[Dataset entries]
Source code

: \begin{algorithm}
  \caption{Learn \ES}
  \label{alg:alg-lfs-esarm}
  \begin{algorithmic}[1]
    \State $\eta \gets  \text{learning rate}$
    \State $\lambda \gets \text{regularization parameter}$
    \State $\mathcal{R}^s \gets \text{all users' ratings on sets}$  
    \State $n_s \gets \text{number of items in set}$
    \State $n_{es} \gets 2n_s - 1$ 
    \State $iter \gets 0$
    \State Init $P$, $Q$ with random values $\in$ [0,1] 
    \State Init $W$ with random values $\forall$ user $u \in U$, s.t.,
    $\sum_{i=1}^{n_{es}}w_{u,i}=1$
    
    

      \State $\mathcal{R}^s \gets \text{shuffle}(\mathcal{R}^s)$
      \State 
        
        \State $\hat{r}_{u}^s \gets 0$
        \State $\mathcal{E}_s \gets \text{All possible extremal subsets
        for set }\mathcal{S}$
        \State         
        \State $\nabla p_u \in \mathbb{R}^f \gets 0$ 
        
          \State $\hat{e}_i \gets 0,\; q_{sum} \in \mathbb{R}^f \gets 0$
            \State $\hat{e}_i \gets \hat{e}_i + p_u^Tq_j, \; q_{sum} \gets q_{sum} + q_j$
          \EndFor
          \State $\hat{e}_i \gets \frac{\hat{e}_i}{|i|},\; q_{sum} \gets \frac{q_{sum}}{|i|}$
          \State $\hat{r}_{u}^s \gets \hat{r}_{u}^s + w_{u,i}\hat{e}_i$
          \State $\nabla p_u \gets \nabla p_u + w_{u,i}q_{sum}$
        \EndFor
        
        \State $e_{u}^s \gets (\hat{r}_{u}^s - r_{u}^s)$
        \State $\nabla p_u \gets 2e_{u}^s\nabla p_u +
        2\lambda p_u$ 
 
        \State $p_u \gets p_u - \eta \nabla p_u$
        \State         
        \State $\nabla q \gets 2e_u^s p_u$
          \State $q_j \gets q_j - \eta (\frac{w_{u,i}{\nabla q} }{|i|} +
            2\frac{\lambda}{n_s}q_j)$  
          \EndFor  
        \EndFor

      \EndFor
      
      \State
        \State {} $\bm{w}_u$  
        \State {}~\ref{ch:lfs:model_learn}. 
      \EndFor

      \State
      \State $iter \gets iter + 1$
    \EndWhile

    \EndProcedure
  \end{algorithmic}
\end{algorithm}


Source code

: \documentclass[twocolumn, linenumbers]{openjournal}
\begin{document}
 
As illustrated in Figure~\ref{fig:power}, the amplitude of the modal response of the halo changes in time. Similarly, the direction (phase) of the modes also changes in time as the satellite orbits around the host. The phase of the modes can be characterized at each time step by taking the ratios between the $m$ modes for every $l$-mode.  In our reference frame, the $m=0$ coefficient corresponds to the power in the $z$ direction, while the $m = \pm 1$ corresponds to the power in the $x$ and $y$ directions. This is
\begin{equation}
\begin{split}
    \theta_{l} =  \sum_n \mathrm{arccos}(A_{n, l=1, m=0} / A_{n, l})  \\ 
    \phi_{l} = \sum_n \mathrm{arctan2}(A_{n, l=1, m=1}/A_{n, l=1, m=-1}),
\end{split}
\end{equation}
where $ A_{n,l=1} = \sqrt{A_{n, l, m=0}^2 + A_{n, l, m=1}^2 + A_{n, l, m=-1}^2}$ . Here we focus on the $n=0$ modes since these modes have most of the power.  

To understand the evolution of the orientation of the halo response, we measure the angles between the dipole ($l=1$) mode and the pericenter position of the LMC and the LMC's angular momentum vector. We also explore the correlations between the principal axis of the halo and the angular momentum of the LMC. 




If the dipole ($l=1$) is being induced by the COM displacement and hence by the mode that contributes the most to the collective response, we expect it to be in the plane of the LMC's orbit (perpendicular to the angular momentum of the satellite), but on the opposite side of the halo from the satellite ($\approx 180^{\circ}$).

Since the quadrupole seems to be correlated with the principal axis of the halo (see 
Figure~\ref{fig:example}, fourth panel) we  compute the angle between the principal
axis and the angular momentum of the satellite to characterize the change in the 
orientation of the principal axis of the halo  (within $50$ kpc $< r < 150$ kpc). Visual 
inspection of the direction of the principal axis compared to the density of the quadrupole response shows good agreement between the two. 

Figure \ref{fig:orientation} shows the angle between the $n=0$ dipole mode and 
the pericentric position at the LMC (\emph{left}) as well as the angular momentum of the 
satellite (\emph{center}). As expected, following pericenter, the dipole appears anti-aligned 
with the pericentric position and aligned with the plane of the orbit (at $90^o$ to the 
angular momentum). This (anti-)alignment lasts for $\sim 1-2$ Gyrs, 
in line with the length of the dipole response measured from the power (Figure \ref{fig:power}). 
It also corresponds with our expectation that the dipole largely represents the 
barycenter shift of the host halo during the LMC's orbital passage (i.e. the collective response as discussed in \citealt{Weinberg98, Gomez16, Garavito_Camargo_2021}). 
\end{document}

● DIRECTIONS FOR THIS TASK
All lines above from the one holding "inspection of the" to the one holding "with the pericentric", inclusive, are to be copied exactly; no other line is wanted.

● EXERCISE SOLUTION
inspection of the direction of the principal axis compared to the density of the quadrupole response shows good agreement between the two. 

Figure \ref{fig:orientation} shows the angle between the $n=0$ dipole mode and 
the pericentric position at the LMC (\emph{left}) as well as the angular momentum of the 
satellite (\emph{center}). As expected, following pericenter, the dipole appears anti-aligned 
with the pericentric position and aligned with the plane of the orbit (at $90^o$ to the 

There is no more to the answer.